Reproduce every entry exactly as written.

════

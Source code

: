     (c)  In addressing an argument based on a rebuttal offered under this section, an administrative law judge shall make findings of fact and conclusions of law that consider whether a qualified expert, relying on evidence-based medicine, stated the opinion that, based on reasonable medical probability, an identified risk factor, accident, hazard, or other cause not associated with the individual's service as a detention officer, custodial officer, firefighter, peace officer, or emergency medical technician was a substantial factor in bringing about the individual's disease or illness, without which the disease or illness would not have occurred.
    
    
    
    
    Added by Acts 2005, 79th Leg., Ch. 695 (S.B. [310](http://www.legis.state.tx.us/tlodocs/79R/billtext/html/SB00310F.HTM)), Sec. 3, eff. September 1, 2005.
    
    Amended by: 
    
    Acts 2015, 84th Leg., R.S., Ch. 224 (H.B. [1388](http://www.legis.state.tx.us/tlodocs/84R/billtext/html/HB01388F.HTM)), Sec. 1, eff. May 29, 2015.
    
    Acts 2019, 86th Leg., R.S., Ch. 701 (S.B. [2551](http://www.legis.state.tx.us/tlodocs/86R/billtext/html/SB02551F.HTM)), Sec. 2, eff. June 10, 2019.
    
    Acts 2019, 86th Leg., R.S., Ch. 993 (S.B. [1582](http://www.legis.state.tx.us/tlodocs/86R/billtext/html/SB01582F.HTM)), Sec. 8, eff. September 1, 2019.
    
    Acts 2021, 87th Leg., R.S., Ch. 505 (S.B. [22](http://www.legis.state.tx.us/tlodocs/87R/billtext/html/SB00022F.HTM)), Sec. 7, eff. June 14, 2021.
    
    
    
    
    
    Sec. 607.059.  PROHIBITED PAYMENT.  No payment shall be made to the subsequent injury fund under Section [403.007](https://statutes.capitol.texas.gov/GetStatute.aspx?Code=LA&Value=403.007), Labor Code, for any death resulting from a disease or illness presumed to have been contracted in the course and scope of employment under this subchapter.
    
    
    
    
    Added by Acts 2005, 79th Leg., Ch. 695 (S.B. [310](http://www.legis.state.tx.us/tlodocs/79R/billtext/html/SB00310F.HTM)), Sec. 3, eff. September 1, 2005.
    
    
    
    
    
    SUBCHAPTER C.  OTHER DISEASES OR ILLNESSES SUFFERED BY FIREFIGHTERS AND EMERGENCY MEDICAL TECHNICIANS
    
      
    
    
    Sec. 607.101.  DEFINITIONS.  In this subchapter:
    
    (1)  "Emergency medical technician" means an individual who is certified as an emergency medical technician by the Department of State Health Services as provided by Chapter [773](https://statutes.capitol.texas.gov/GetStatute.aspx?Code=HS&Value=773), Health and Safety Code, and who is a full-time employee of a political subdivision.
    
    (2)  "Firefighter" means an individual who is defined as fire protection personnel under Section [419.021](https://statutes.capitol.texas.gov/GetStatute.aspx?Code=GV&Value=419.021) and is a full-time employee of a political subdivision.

════

REPLY -
Source code

:     (c)  In addressing an argument based on a rebuttal offered under this section, an administrative law judge shall make findings of fact and conclusions of law that consider whether a qualified expert, relying on evidence-based medicine, stated the opinion that, based on reasonable medical probability, an identified risk factor, accident, hazard, or other cause not associated with the individual's service as a detention officer, custodial officer, firefighter, peace officer, or emergency medical technician was a substantial factor in bringing about the individual's disease or illness, without which the disease or illness would not have occurred.
    
    
    
    
    Added by Acts 2005, 79th Leg., Ch. 695 (S.B. [310](http://www.legis.state.tx.us/tlodocs/79R/billtext/html/SB00310F.HTM)), Sec. 3, eff. September 1, 2005.
    
    Amended by: 
    
    Acts 2015, 84th Leg., R.S., Ch. 224 (H.B. [1388](http://www.legis.state.tx.us/tlodocs/84R/billtext/html/HB01388F.HTM)), Sec. 1, eff. May 29, 2015.
    
    Acts 2019, 86th Leg., R.S., Ch. 701 (S.B. [2551](http://www.legis.state.tx.us/tlodocs/86R/billtext/html/SB02551F.HTM)), Sec. 2, eff. June 10, 2019.
    
    Acts 2019, 86th Leg., R.S., Ch. 993 (S.B. [1582](http://www.legis.state.tx.us/tlodocs/86R/billtext/html/SB01582F.HTM)), Sec. 8, eff. September 1, 2019.
    
    Acts 2021, 87th Leg., R.S., Ch. 505 (S.B. [22](http://www.legis.state.tx.us/tlodocs/87R/billtext/html/SB00022F.HTM)), Sec. 7, eff. June 14, 2021.
    
    
    
    
    
    Sec. 607.059.  PROHIBITED PAYMENT.  No payment shall be made to the subsequent injury fund under Section [403.007](https://statutes.capitol.texas.gov/GetStatute.aspx?Code=LA&Value=403.007), Labor Code, for any death resulting from a disease or illness presumed to have been contracted in the course and scope of employment under this subchapter.
    
    
    
    
    Added by Acts 2005, 79th Leg., Ch. 695 (S.B. [310](http://www.legis.state.tx.us/tlodocs/79R/billtext/html/SB00310F.HTM)), Sec. 3, eff. September 1, 2005.
    
    
    
    
    
    SUBCHAPTER C.  OTHER DISEASES OR ILLNESSES SUFFERED BY FIREFIGHTERS AND EMERGENCY MEDICAL TECHNICIANS
    
      
    
    
    Sec. 607.101.  DEFINITIONS.  In this subchapter:
    
    (1)  "Emergency medical technician" means an individual who is certified as an emergency medical technician by the Department of State Health Services as provided by Chapter [773](https://statutes.capitol.texas.gov/GetStatute.aspx?Code=HS&Value=773), Health and Safety Code, and who is a full-time employee of a political subdivision.
    
    (2)  "Firefighter" means an individual who is defined as fire protection personnel under Section [419.021](https://statutes.capitol.texas.gov/GetStatute.aspx?Code=GV&Value=419.021) and is a full-time employee of a political subdivision.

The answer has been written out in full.